The survey was completed in its entirety by 72% (n=392) of the initial sample, among whom 70% were men and 88% were white. The mean age of participants was 50 years, and 50% scored 15 or above on the Insomnia Severity Index, indicating moderate to severe sleep problems. On the full PTSD Checklist-Military measure, 42% scored at or above the cutoff for military populations. In addition, on the Suicide Behaviors Questionnaire-Revised, 77% scored at or above the general population cutoff (≥7), and 45% scored at or above the cutoff for psychiatric inpatients (≥8).

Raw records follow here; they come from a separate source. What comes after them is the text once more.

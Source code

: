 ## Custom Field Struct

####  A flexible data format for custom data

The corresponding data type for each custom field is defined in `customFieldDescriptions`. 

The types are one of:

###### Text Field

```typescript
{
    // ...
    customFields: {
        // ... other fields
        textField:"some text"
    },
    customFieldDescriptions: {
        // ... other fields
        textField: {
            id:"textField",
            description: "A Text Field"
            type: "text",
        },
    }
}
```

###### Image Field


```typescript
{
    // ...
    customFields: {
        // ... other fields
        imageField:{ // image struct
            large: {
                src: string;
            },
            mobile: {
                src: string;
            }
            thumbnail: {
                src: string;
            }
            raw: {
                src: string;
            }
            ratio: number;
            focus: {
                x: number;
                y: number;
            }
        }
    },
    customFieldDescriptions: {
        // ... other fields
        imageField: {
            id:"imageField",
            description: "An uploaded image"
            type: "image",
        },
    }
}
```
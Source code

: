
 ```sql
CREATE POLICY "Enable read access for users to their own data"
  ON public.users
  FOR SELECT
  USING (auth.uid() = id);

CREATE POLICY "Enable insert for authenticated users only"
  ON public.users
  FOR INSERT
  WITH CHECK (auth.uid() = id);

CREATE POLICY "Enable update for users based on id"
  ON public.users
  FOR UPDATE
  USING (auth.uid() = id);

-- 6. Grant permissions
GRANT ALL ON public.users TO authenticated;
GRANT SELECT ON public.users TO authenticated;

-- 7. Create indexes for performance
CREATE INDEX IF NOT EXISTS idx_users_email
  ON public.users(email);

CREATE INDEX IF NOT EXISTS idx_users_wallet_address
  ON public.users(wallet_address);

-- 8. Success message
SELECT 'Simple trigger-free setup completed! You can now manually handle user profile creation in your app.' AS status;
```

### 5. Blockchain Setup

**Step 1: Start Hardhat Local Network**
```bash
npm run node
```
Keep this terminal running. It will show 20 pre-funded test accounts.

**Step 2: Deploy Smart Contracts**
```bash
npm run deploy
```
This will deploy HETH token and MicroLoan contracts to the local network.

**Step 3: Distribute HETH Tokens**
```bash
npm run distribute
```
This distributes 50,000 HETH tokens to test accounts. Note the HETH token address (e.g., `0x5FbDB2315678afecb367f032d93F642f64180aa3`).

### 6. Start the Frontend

Per serial mediation, the model for risk for suicidal behavior with thwarted belongingness was significant (P <.001) and accounted for 29% of the variance in risk for suicidal behavior.

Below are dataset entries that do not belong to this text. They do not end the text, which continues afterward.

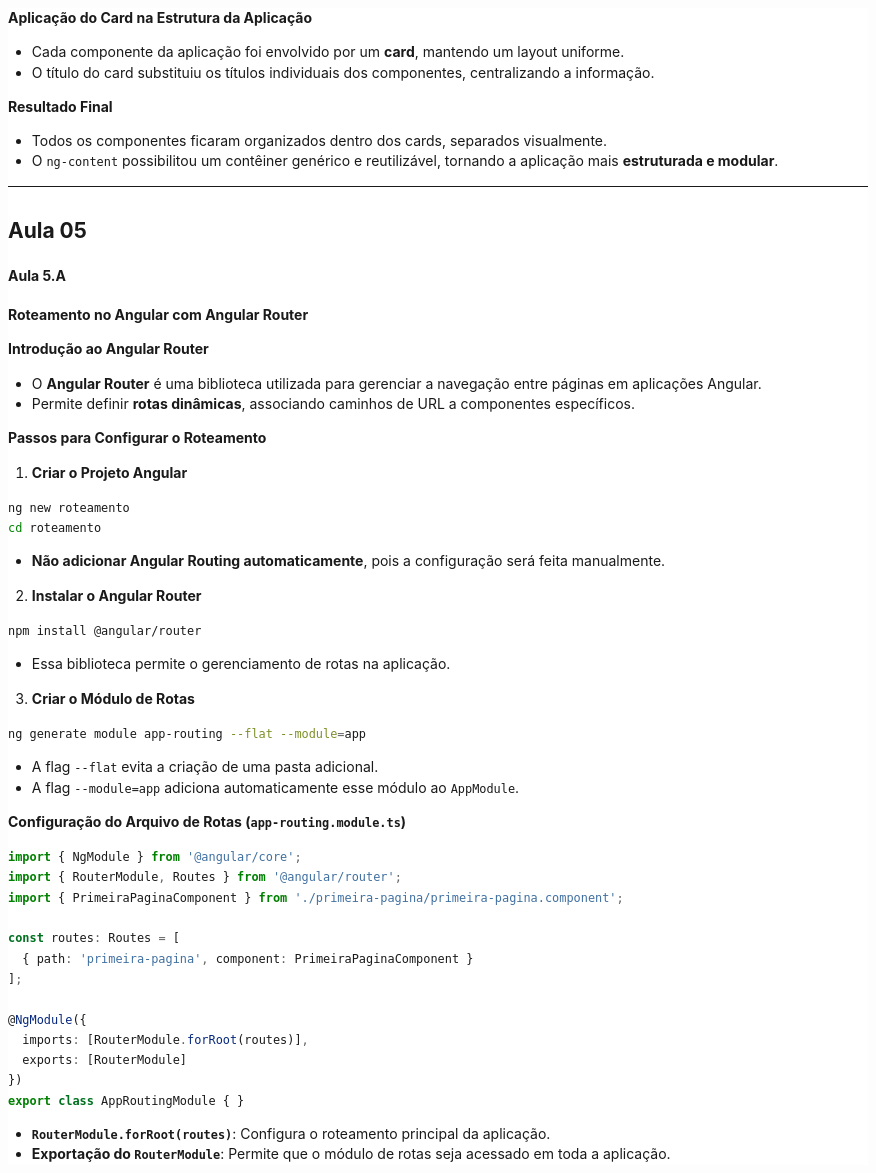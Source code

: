 **Aplicação do Card na Estrutura da Aplicação**  
  - Cada componente da aplicação foi envolvido por um **card**, mantendo um layout uniforme.  
  - O título do card substituiu os títulos individuais dos componentes, centralizando a informação.  

**Resultado Final**  
  - Todos os componentes ficaram organizados dentro dos cards, separados visualmente.  
  - O `ng-content` possibilitou um contêiner genérico e reutilizável, tornando a aplicação mais **estruturada e modular**.  

---

## Aula 05

#### Aula 5.A

**Roteamento no Angular com Angular Router**

**Introdução ao Angular Router**

- O **Angular Router** é uma biblioteca utilizada para gerenciar a navegação entre páginas em aplicações Angular.
- Permite definir **rotas dinâmicas**, associando caminhos de URL a componentes específicos.

**Passos para Configurar o Roteamento**

1. **Criar o Projeto Angular**
```bash
ng new roteamento
cd roteamento
```
- **Não adicionar Angular Routing automaticamente**, pois a configuração será feita manualmente.

2. **Instalar o Angular Router**
```bash
npm install @angular/router
```
- Essa biblioteca permite o gerenciamento de rotas na aplicação.

3. **Criar o Módulo de Rotas**
```bash
ng generate module app-routing --flat --module=app
```
- A flag `--flat` evita a criação de uma pasta adicional.
- A flag `--module=app` adiciona automaticamente esse módulo ao `AppModule`.

**Configuração do Arquivo de Rotas (`app-routing.module.ts`)**
```typescript
import { NgModule } from '@angular/core';
import { RouterModule, Routes } from '@angular/router';
import { PrimeiraPaginaComponent } from './primeira-pagina/primeira-pagina.component';

const routes: Routes = [
  { path: 'primeira-pagina', component: PrimeiraPaginaComponent }
];

@NgModule({
  imports: [RouterModule.forRoot(routes)],
  exports: [RouterModule]
})
export class AppRoutingModule { }
```
- **`RouterModule.forRoot(routes)`**: Configura o roteamento principal da aplicação.
- **Exportação do `RouterModule`**: Permite que o módulo de rotas seja acessado em toda a aplicação.

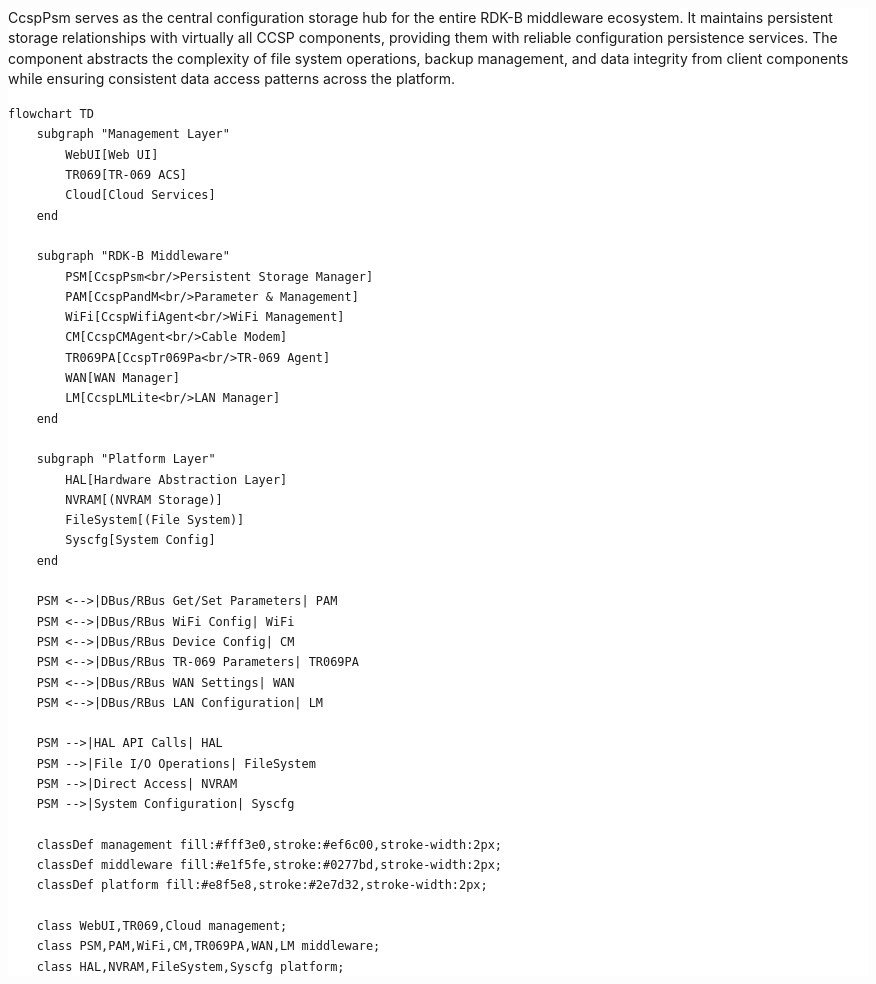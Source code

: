 CcspPsm serves as the central configuration storage hub for the entire RDK-B middleware ecosystem. It maintains persistent storage relationships with virtually all CCSP components, providing them with reliable configuration persistence services. The component abstracts the complexity of file system operations, backup management, and data integrity from client components while ensuring consistent data access patterns across the platform.

```mermaid
flowchart TD
    subgraph "Management Layer"
        WebUI[Web UI]
        TR069[TR-069 ACS]
        Cloud[Cloud Services]
    end
    
    subgraph "RDK-B Middleware"
        PSM[CcspPsm<br/>Persistent Storage Manager]
        PAM[CcspPandM<br/>Parameter & Management]
        WiFi[CcspWifiAgent<br/>WiFi Management]
        CM[CcspCMAgent<br/>Cable Modem]
        TR069PA[CcspTr069Pa<br/>TR-069 Agent]
        WAN[WAN Manager]
        LM[CcspLMLite<br/>LAN Manager]
    end
    
    subgraph "Platform Layer"
        HAL[Hardware Abstraction Layer]
        NVRAM[(NVRAM Storage)]
        FileSystem[(File System)]
        Syscfg[System Config]
    end

    PSM <-->|DBus/RBus Get/Set Parameters| PAM
    PSM <-->|DBus/RBus WiFi Config| WiFi
    PSM <-->|DBus/RBus Device Config| CM
    PSM <-->|DBus/RBus TR-069 Parameters| TR069PA
    PSM <-->|DBus/RBus WAN Settings| WAN
    PSM <-->|DBus/RBus LAN Configuration| LM
    
    PSM -->|HAL API Calls| HAL
    PSM -->|File I/O Operations| FileSystem
    PSM -->|Direct Access| NVRAM
    PSM -->|System Configuration| Syscfg

    classDef management fill:#fff3e0,stroke:#ef6c00,stroke-width:2px;
    classDef middleware fill:#e1f5fe,stroke:#0277bd,stroke-width:2px;
    classDef platform fill:#e8f5e8,stroke:#2e7d32,stroke-width:2px;
    
    class WebUI,TR069,Cloud management;
    class PSM,PAM,WiFi,CM,TR069PA,WAN,LM middleware;
    class HAL,NVRAM,FileSystem,Syscfg platform;
```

In this model, insomnia symptoms were significantly associated with PTSD symptoms (P <.001). Also, both insomnia and PTSD symptoms were significantly associated with depressive symptoms (both P <.001). Depressive symptoms and thwarted belongingness were significantly associated with risk for suicidality (P <.01 and P <.001, respectively), but PTSD symptoms and insomnia symptoms were not. As such, indirect effects for insomnia symptoms on suicidality were significant; this outcome was not found for direct effects. A similar trend was observed in the model for risk for suicidal behavior with perceived burdensomeness, which was significant (P <.001) and accounted for 35% of the variance in risk for suicidal behavior. In this model, direct effects for insomnia symptoms on suicidality were again not significant, although indirect effects were. In addition, depression and perceived burdensomeness were each significantly associated with suicidal behavior risk (P =.01 and P <.001, respectively).

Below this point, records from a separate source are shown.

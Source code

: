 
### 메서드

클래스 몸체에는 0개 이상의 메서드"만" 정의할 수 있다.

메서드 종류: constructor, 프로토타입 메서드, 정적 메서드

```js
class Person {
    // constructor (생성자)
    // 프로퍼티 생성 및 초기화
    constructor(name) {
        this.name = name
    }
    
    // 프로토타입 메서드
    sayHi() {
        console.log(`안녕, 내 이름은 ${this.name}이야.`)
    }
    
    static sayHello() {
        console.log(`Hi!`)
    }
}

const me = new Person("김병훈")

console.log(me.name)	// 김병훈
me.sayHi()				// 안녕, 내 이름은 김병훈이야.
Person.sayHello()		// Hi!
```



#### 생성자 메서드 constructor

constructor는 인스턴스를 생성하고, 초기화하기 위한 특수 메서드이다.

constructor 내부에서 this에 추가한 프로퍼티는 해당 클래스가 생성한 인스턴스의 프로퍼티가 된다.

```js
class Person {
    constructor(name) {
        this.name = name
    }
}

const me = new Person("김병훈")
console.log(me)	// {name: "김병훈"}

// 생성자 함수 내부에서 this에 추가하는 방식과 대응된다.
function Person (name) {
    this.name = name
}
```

These data highlight the effect of insomnia on factors that both directly and indirectly increase suicidality risk. Specifically, insomnia is associated with depressive symptoms, thwarted belongingness, and perceived burdensomeness, which each directly affect suicidal behavior. Insomnia is also associated with increased PTSD symptom severity, which has an indirect effect on suicidality through the aforementioned factors. Taken together, these results suggest that the symptoms of insomnia are associated with psychiatric symptoms, which in turn are directly implicated in increased suicidal behaviors. Further research is necessary to explore these associations and investigate effective methods of intervention.
Britton PC, McKinney JM, Bishop TM, Pigeon WR, Hirsch JK. Insomnia and risk for suicidal behavior: a test of a mechanistic transdiagnostic model in veterans. J Affect Disord. 2018;245:412-418.